Description of the task » Check every line of the listing below for the word "positiv" and give the number of lines where it appears, with nothing added.

Raw data »
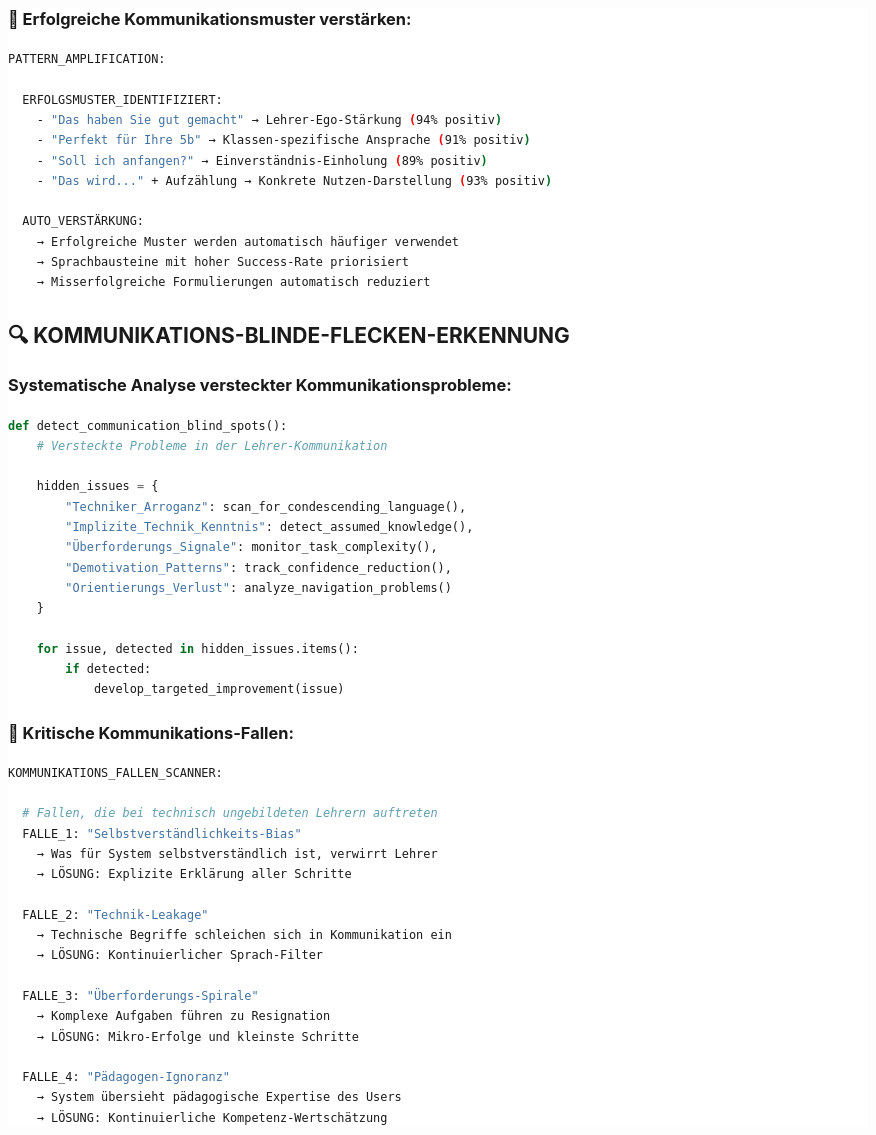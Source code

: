 ### 🎪 Erfolgreiche Kommunikationsmuster verstärken:
```bash
PATTERN_AMPLIFICATION:
  
  ERFOLGSMUSTER_IDENTIFIZIERT:
    - "Das haben Sie gut gemacht" → Lehrer-Ego-Stärkung (94% positiv)
    - "Perfekt für Ihre 5b" → Klassen-spezifische Ansprache (91% positiv)  
    - "Soll ich anfangen?" → Einverständnis-Einholung (89% positiv)
    - "Das wird..." + Aufzählung → Konkrete Nutzen-Darstellung (93% positiv)
  
  AUTO_VERSTÄRKUNG:
    → Erfolgreiche Muster werden automatisch häufiger verwendet
    → Sprachbausteine mit hoher Success-Rate priorisiert
    → Misserfolgreiche Formulierungen automatisch reduziert
```

## 🔍 **KOMMUNIKATIONS-BLINDE-FLECKEN-ERKENNUNG**

### Systematische Analyse versteckter Kommunikationsprobleme:
```python
def detect_communication_blind_spots():
    # Versteckte Probleme in der Lehrer-Kommunikation
    
    hidden_issues = {
        "Techniker_Arroganz": scan_for_condescending_language(),
        "Implizite_Technik_Kenntnis": detect_assumed_knowledge(),
        "Überforderungs_Signale": monitor_task_complexity(),
        "Demotivation_Patterns": track_confidence_reduction(),
        "Orientierungs_Verlust": analyze_navigation_problems()
    }
    
    for issue, detected in hidden_issues.items():
        if detected:
            develop_targeted_improvement(issue)
```

### 🚨 Kritische Kommunikations-Fallen:
```bash
KOMMUNIKATIONS_FALLEN_SCANNER:
  
  # Fallen, die bei technisch ungebildeten Lehrern auftreten
  FALLE_1: "Selbstverständlichkeits-Bias"
    → Was für System selbstverständlich ist, verwirrt Lehrer
    → LÖSUNG: Explizite Erklärung aller Schritte
  
  FALLE_2: "Technik-Leakage"  
    → Technische Begriffe schleichen sich in Kommunikation ein
    → LÖSUNG: Kontinuierlicher Sprach-Filter
  
  FALLE_3: "Überforderungs-Spirale"
    → Komplexe Aufgaben führen zu Resignation
    → LÖSUNG: Mikro-Erfolge und kleinste Schritte
  
  FALLE_4: "Pädagogen-Ignoranz"
    → System übersieht pädagogische Expertise des Users
    → LÖSUNG: Kontinuierliche Kompetenz-Wertschätzung
```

Exercise result » 4